Czajkowski podkreślił, że skala zagrożeń jest większa, bo każdemu samorządowi podlegają jednostki organizacyjne – szkoły, OPS, spółki, które także są podatne na zagrożenia cyberatakami. „Jeżeli gmina czy powiat ma środki i ludzi, żeby zapewnić bezpieczeństwo, to dobrze, jeśli nie – te dodatkowe jednostki to kolejne punkty zagrożone” – dodał.

Ekspert podkreślił, że jednostki, które będą musiały podejmować działania przeciw cyberterrozyzmowi, będą musiały zainwestować środki bieżące, co jest ważne z punktu widzenia art. 243 ustawy o finansach publicznych i limitów zadłużeń samorządów.

„Muszą więc obciążyć budżet, który już jest bardzo obarczony. To zawsze trzeba mieć w tyle głowy, że nie bardzo na poziomie samorządu można środki na ten cel przeznaczać” – dodał.

Zdaniem Czajkowskiego w relacjach rządowo-samorządowych ważna jest kwestia edukacji i szkoleń dla pracowników, którzy zajmują się kwestiami informatyzacji, ochrony danych, bo bez tego nie ma  szans na poprawę w dziedzinie, która jest opisana w rządowej strategii cyberbezpieczeństwa.

„Edukacja to podstawowa sprawa – może 66 miast sobie poradzi, ale cała reszta będzie miała kłopoty” – zauważył ekspert.
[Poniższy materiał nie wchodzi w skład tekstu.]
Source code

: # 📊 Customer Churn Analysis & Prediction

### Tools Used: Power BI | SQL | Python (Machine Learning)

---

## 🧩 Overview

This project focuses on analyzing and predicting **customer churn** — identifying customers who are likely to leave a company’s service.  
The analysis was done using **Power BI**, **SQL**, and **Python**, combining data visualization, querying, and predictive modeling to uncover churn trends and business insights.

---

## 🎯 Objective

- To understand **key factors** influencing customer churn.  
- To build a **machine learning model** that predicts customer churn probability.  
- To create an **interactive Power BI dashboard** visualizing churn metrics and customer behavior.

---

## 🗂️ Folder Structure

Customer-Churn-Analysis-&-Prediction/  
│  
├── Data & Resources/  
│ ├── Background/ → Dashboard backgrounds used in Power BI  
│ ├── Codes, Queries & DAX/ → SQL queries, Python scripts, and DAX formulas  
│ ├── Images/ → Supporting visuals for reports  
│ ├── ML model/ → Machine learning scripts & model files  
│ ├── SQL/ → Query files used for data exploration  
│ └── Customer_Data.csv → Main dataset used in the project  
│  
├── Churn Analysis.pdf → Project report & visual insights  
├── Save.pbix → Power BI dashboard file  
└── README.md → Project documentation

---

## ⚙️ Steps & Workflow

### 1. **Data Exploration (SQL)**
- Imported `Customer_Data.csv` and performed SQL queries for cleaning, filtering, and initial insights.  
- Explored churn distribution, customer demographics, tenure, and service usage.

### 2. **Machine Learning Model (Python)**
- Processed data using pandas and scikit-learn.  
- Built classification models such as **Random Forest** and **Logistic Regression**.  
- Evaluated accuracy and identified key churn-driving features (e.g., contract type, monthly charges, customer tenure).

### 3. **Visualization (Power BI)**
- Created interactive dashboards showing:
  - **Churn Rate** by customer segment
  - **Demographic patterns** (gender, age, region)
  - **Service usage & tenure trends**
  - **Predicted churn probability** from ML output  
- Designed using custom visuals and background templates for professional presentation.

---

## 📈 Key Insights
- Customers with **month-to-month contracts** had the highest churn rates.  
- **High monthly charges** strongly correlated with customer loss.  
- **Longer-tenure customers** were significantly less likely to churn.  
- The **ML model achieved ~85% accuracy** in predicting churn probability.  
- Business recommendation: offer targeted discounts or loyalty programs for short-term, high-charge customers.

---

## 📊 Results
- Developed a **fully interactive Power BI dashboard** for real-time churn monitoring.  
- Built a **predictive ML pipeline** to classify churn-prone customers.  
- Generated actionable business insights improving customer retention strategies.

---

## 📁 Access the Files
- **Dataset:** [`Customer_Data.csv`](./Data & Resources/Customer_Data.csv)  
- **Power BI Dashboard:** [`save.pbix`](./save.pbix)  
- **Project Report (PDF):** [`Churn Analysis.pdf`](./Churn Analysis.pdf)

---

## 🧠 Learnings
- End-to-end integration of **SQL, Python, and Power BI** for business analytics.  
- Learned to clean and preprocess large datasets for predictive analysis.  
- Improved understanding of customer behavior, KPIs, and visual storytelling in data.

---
Wojciech Dziomdziora, wiceprezes Polskiej Izby Informatyki i Telekomunikacji zaznaczył, że w sytuacji zagrożenia cyberatakami czynnik ludzki jest najsłabszy i najważniejszy.

„Nawet najwięksi i najbardziej kompetentni nie są czasem w stanie ustrzec się przed atakiem” – powiedział. Podkreślił znaczenie wiedzy, jak działać w momencie ataku, zarządzać kryzysem w trakcie ataku i „sprzątać” po ataku.

Jego zdaniem musi być zaangażowana cała organizacja, również dział prawny i ABI (administrator bezpieczeństwa informacji) oraz działy promocji i rzecznicy prasowi, ze względu na decyzje, czy informować opinię publiczną.

Przewodniczący komisji zapowiedział, że na przełomie września i października odbędzie się kolejne spotkanie w sprawie cyberbezpieczeństwa, tym razem w ramach prac sejmowych.

Organizatorami konferencji były Komisja Samorządu Terytorialnego i Polityki Regionalnej, Polska Izba Informatyki i Telekomunikacji, Związek Powiatów Polskich oraz Związek Miast Polskich.